### WHAT YOU ARE ASKED TO DO
Without the pictures, output all of the data exactly.

(Saved entries)
-.-.-
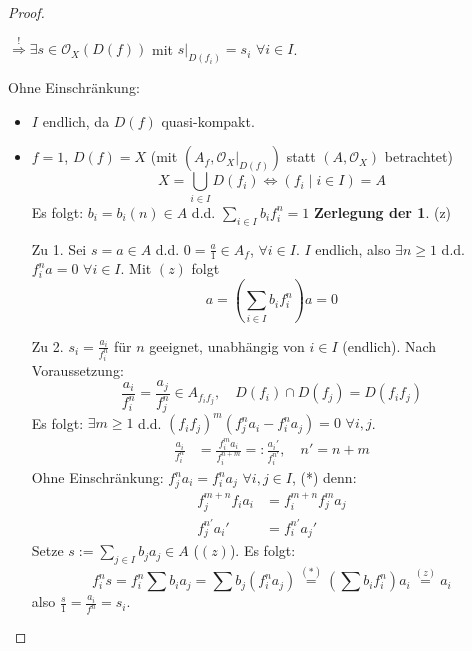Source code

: \begin{proof}
\begin{enumerate}
    $\overset{!}{\Rightarrow}\exists s\in\mathcal{O}_{X}(D(f))$ mit $s|_{D(f_{i})}=s_{i}$
    $\forall i\in I$.
  \end{enumerate}
  Ohne Einschränkung:
  \begin{itemize}
  \item $I$ endlich, da $D(f)$ quasi-kompakt.
  \item $f=1$, $D(f)=X$ (mit $(A_{f},\mathcal{O}_{X}|_{D(f)})$ statt $(A,\mathcal{O}_{X})$
    betrachtet) 
    \[
    X=\bigcup_{i\in I}D(f_{i})\Leftrightarrow(f_{i}\mid i\in I)=A
    \]
    Es folgt: $b_{i}=b_{i}(n)\in A$ d.d. $\sum_{i\in I}b_{i}f_{i}^{n}=1$
    \textbf{Zerlegung der 1}. (z)
  \item[Zu 1.] Sei $s=a\in A$ d.d. $0=\frac{a}{1}\in A_{f}$, $\forall i\in I$.
    $I$ endlich, also $\exists n\geq1$ d.d. $f_{i}^{n}a=0$ $\forall i\in I$.
    Mit $(z)$ folgt
    \[
    a=\left(\sum_{i\in I}b_{i}f_{i}^{n}\right)a=0
    \]
  \item[Zu 2.] $s_{i}=\frac{a_{i}}{f_{i}^{n}}$ für $n$ geeignet, unabhängig von
    $i\in I$ (endlich). Nach Voraussetzung:
    \[
    \frac{a_{i}}{f_{i}^{n}}=\frac{a_{j}}{f_{j}^{n}}\in A_{f_{i}f_{j}},\quad D(f_{i})\cap D(f_{j})=D(f_{i}f_{j})
    \]
    Es folgt: $\exists m\geq1$ d.d. $(f_{i}f_{j})^{m}(f_{j}^{n}a_{i}-f_{i}^{n}a_{j})=0$
    $\forall i,j$.
    \begin{align*}
      \frac{a_{i}}{f_{i}^{n}} & =\frac{f_{i}^{m}a_{i}}{f_{i}^{n+m}}=:\frac{a_{i}'}{f_{i}^{n'}},\quad n'=n+m
    \end{align*}
    Ohne Einschränkung: $f_{j}^{n}a_{i}=f_{i}^{n}a_{j}$ $\forall i,j\in I$,
    ({*}) denn:
    \begin{align*}
      f_{j}^{m+n}f_{i}a_{i} & =f_{i}^{m+n}f_{j}^{m}a_{j}\\
      f_{j}^{n'}a_{i}' & =f_{i}^{n'}a_{j}'
    \end{align*}
    Setze $s:=\sum_{j\in I}b_{j}a_{j}\in A$ ($(z)$). Es folgt:
    \[
    f_{i}^{n}s=f_{i}^{n}\sum b_{i}a_{j}=\sum b_{j}(f_{i}^{n}a_{j})\overset{(*)}{=}\left(\sum b_{i}f_{i}^{n}\right)a_{i}\overset{(z)}{=}a_{i}
    \]
    also $\frac{s}{1}=\frac{a_{i}}{f^{n}}=s_{i}$.
  \end{itemize}
\end{proof}
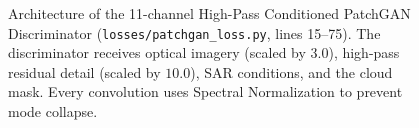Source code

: \begin{figure}[htbp]
\caption{Architecture of the 11-channel High-Pass Conditioned PatchGAN Discriminator (\texttt{losses/patchgan\_loss.py}, lines 15--75). The discriminator receives optical imagery (scaled by $3.0$), high-pass residual detail (scaled by $10.0$), SAR conditions, and the cloud mask. Every convolution uses Spectral Normalization to prevent mode collapse.}
\label{fig:patchgan_11ch}
\end{figure}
-.-.-
### RESPONSE TO THIS EXERCISE
Source code

: \begin{proof}
\begin{enumerate}
    $\overset{!}{\Rightarrow}\exists s\in\mathcal{O}_{X}(D(f))$ mit $s|_{D(f_{i})}=s_{i}$
    $\forall i\in I$.
  \end{enumerate}
  Ohne Einschränkung:
  \begin{itemize}
  \item $I$ endlich, da $D(f)$ quasi-kompakt.
  \item $f=1$, $D(f)=X$ (mit $(A_{f},\mathcal{O}_{X}|_{D(f)})$ statt $(A,\mathcal{O}_{X})$
    betrachtet) 
    \[
    X=\bigcup_{i\in I}D(f_{i})\Leftrightarrow(f_{i}\mid i\in I)=A
    \]
    Es folgt: $b_{i}=b_{i}(n)\in A$ d.d. $\sum_{i\in I}b_{i}f_{i}^{n}=1$
    \textbf{Zerlegung der 1}. (z)
  \item[Zu 1.] Sei $s=a\in A$ d.d. $0=\frac{a}{1}\in A_{f}$, $\forall i\in I$.
    $I$ endlich, also $\exists n\geq1$ d.d. $f_{i}^{n}a=0$ $\forall i\in I$.
    Mit $(z)$ folgt
    \[
    a=\left(\sum_{i\in I}b_{i}f_{i}^{n}\right)a=0
    \]
  \item[Zu 2.] $s_{i}=\frac{a_{i}}{f_{i}^{n}}$ für $n$ geeignet, unabhängig von
    $i\in I$ (endlich). Nach Voraussetzung:
    \[
    \frac{a_{i}}{f_{i}^{n}}=\frac{a_{j}}{f_{j}^{n}}\in A_{f_{i}f_{j}},\quad D(f_{i})\cap D(f_{j})=D(f_{i}f_{j})
    \]
    Es folgt: $\exists m\geq1$ d.d. $(f_{i}f_{j})^{m}(f_{j}^{n}a_{i}-f_{i}^{n}a_{j})=0$
    $\forall i,j$.
    \begin{align*}
      \frac{a_{i}}{f_{i}^{n}} & =\frac{f_{i}^{m}a_{i}}{f_{i}^{n+m}}=:\frac{a_{i}'}{f_{i}^{n'}},\quad n'=n+m
    \end{align*}
    Ohne Einschränkung: $f_{j}^{n}a_{i}=f_{i}^{n}a_{j}$ $\forall i,j\in I$,
    ({*}) denn:
    \begin{align*}
      f_{j}^{m+n}f_{i}a_{i} & =f_{i}^{m+n}f_{j}^{m}a_{j}\\
      f_{j}^{n'}a_{i}' & =f_{i}^{n'}a_{j}'
    \end{align*}
    Setze $s:=\sum_{j\in I}b_{j}a_{j}\in A$ ($(z)$). Es folgt:
    \[
    f_{i}^{n}s=f_{i}^{n}\sum b_{i}a_{j}=\sum b_{j}(f_{i}^{n}a_{j})\overset{(*)}{=}\left(\sum b_{i}f_{i}^{n}\right)a_{i}\overset{(z)}{=}a_{i}
    \]
    also $\frac{s}{1}=\frac{a_{i}}{f^{n}}=s_{i}$.
  \end{itemize}
\end{proof}
Source code

: \begin{figure}[htbp]
\caption{Architecture of the 11-channel High-Pass Conditioned PatchGAN Discriminator (\texttt{losses/patchgan\_loss.py}, lines 15--75). The discriminator receives optical imagery (scaled by $3.0$), high-pass residual detail (scaled by $10.0$), SAR conditions, and the cloud mask. Every convolution uses Spectral Normalization to prevent mode collapse.}
\label{fig:patchgan_11ch}
\end{figure}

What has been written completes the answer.